As governments across Canada unveil their 2025 budgets, outlining their tax and spending plans for the upcoming fiscal year, they have an opportunity to reverse the trend of deficits and increasing debt that has reigned in recent years.

Indeed, budget deficits, which fuel debt accumulation, have become a serious fiscal challenge for the federal and many provincial governments, primarily due to high levels of government spending. Since 2007/08—the final fiscal year before the financial crisis—combined federal and provincial net debt (inflation-adjusted) has nearly doubled from $1.2 trillion to a projected $2.3 trillion in 2024/25. And you can’t blame COVID, as combined federal and provincial net debt (inflation-adjusted) increased by nearly $600 billion between 2007/08 and 2019/20.

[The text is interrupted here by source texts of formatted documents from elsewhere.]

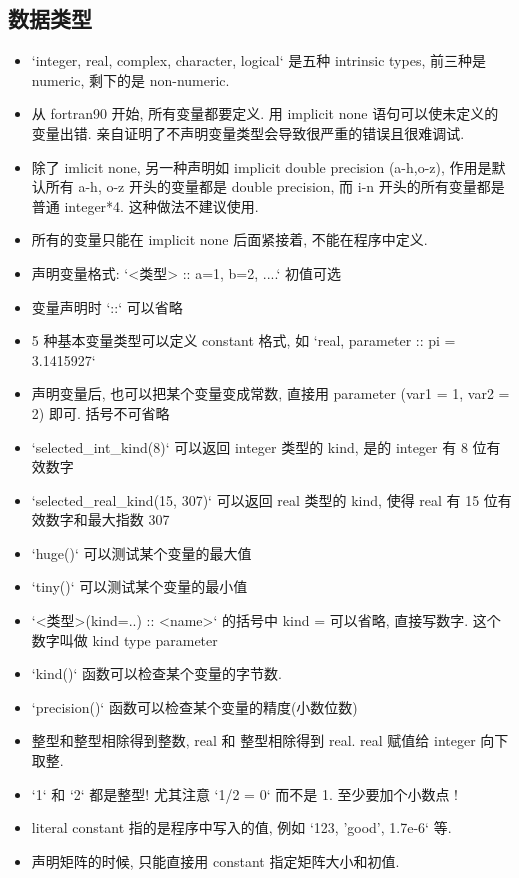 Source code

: \subsection{数据类型}
\begin{itemize}
\item `integer, real, complex, character, logical` 是五种 intrinsic types, 前三种是 numeric, 剩下的是 non-numeric.
\item 从 fortran90 开始, 所有变量都要定义. 用 implicit none 语句可以使未定义的变量出错. 亲自证明了不声明变量类型会导致很严重的错误且很难调试.
\item 除了 imlicit none, 另一种声明如 implicit double precision (a-h,o-z), 作用是默认所有 a-h, o-z 开头的变量都是 double precision, 而 i-n 开头的所有变量都是普通 integer*4. 这种做法不建议使用.
\item 所有的变量只能在 implicit none 后面紧接着, 不能在程序中定义.
\item 声明变量格式:  `<类型> :: a=1, b=2, ....`  初值可选
\item 变量声明时 `::` 可以省略
\item 5 种基本变量类型可以定义 constant 格式, 如  `real, parameter :: pi = 3.1415927`
\item 声明变量后, 也可以把某个变量变成常数, 直接用 parameter (var1 = 1, var2 = 2) 即可. 括号不可省略
\item `selected_int_kind(8)` 可以返回 integer 类型的 kind, 是的 integer 有 8 位有效数字
\item `selected_real_kind(15, 307)` 可以返回 real 类型的 kind, 使得 real 有 15 位有效数字和最大指数 307
\item `huge()` 可以测试某个变量的最大值
\item `tiny()` 可以测试某个变量的最小值
\item `<类型>(kind=..) :: <name>` 的括号中 kind = 可以省略, 直接写数字. 这个数字叫做 kind type parameter
\item `kind()` 函数可以检查某个变量的字节数.
\item `precision()` 函数可以检查某个变量的精度(小数位数)
\item 整型和整型相除得到整数, real 和 整型相除得到 real. real 赋值给 integer 向下取整.
\item `1` 和 `2` 都是整型! 尤其注意 `1/2 = 0` 而不是 1.   至少要加个小数点 !
\item literal constant 指的是程序中写入的值, 例如 `123, 'good', 1.7e-6` 等.
\item 声明矩阵的时候, 只能直接用 constant 指定矩阵大小和初值.
\end{itemize}

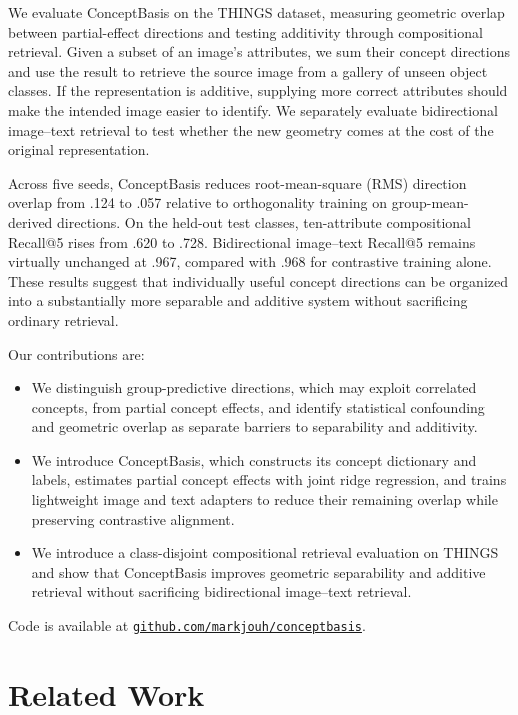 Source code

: \documentclass[mlmain,onecolumn]{jmlr}
\begin{document}
We evaluate ConceptBasis on the THINGS dataset, measuring geometric overlap between partial-effect directions and testing additivity through compositional retrieval. Given a subset of an image's attributes, we sum their concept directions and use the result to retrieve the source image from a gallery of unseen object classes. If the representation is additive, supplying more correct attributes should make the intended image easier to identify. We separately evaluate bidirectional image--text retrieval to test whether the new geometry comes at the cost of the original representation.

Across five seeds, ConceptBasis reduces root-mean-square (RMS) direction overlap from .124 to .057 relative to orthogonality training on group-mean-derived directions. On the held-out test classes, ten-attribute compositional Recall@5 rises from .620 to .728. Bidirectional image--text Recall@5 remains virtually unchanged at .967, compared with .968 for contrastive training alone. These results suggest that individually useful concept directions can be organized into a substantially more separable and additive system without sacrificing ordinary retrieval.

Our contributions are:
\begin{itemize}
  \item We distinguish group-predictive directions, which may exploit correlated concepts, from partial concept effects, and identify statistical confounding and geometric overlap as separate barriers to separability and additivity.
  \item We introduce ConceptBasis, which constructs its concept dictionary and labels, estimates partial concept effects with joint ridge regression, and trains lightweight image and text adapters to reduce their remaining overlap while preserving contrastive alignment.
  \item We introduce a class-disjoint compositional retrieval evaluation on THINGS and show that ConceptBasis improves geometric separability and additive retrieval without sacrificing bidirectional image--text retrieval.
\end{itemize}
Code is available at \href{https://github.com/markjouh/conceptbasis/tree/786074beed8c5d23681731fbddeecc54195f0188}{\texttt{github.com/markjouh/conceptbasis}}.

\section{Related Work}
\end{document}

Federal and provincial net debt (inflation-adjusted) per person has increased in every province since 2007/08. As shown in the below chart, Newfoundland and Labrador has the highest combined (federal and provincial) debt per person ($68,516) in 2024/25 followed by Quebec ($60,565) and Ontario ($60,456). In contrast, Alberta has the lowest combined debt per person ($41,236) in the country. Combined federal and provincial net debt represents the total provincial net debt, and the federal portion allocated to each of the provinces based on a five-year average (2020-2024) of their population as a share of Canada’s total population.

The combined federal and total provincial debt-to-GDP ratio, an important fiscal indicator that compares debt with the size of the overall economy, is projected to reach 75.2 per cent in 2024/25. By comparison, the ratio was 53.2 per cent in 2007/08. A rising debt-to-GDP ratio indicates government debt has grown at an unsustainable rate (in other words, debt levels are growing faster than the economy). Among the provinces, the combined federal-provincial debt-to-GDP ratio is highest in Nova Scotia (92.0 per cent) and lowest in Alberta (42.2 per cent). Again, the federal debt portion is allocated to provinces based on a five-year average (2020-2024) of their population as a share of Canada’s total population.

Interest payments are a major consequence of debt accumulation. Governments must make interest payments on their debt similar to households that must pay interest on mortgages, vehicles or credit card spending. When taxpayer money goes towards interest payments, there’s less money available for tax cuts or government programs such as health care and education.

Interest on government debt (federal and provincial) costs each Canadian at least $1,930 in 2024/25. The amount, however, varies by province. Combined interest costs per person are highest in Newfoundland and Labrador ($3,453) and lowest in Alberta ($1,930). Similar to net debt, combined federal and provincial interest costs are represented by the total of the provincial and federal portion with the federal portion allocated to each of provinces based on a five-year average (2020-2024) of their population as a share of Canada’s total population.

Debt accumulation comes with consequences for everyday Canadians as more and more taxpayer money flows towards interest payments rather than tax relief or programs and services. This budget season, federal and provincial governments should develop long-term plans to meaningfully address the growing debt problem in Canada.